• EXERCISE DESCRIPTION
Return, from the lines below, each one that includes the word "creación".

+++ INPUT

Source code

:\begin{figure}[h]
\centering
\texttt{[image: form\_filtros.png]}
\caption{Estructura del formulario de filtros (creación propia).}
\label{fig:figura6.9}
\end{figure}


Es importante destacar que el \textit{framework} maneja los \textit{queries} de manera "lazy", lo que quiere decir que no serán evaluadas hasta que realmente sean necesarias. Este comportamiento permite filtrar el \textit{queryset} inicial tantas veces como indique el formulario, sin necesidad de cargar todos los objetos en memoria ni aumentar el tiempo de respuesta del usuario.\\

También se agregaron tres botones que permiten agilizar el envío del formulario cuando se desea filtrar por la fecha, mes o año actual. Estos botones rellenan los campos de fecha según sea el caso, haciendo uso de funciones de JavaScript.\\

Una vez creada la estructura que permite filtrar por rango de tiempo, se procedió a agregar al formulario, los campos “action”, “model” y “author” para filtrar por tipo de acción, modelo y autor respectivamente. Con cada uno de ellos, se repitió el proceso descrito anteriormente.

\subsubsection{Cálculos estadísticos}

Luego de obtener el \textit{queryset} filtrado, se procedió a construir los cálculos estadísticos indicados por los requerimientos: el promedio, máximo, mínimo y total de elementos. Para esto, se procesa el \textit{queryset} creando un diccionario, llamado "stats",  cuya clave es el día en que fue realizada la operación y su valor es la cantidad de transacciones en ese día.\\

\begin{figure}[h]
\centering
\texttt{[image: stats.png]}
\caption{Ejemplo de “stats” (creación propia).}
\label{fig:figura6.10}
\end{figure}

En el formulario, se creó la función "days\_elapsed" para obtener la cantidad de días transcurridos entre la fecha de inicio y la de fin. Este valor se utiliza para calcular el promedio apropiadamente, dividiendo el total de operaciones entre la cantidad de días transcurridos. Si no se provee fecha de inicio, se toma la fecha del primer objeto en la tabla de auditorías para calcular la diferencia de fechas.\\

++++++

• SOLUTION TO THIS PROBLEM
\caption{Estructura del formulario de filtros (creación propia).}
\caption{Ejemplo de “stats” (creación propia).}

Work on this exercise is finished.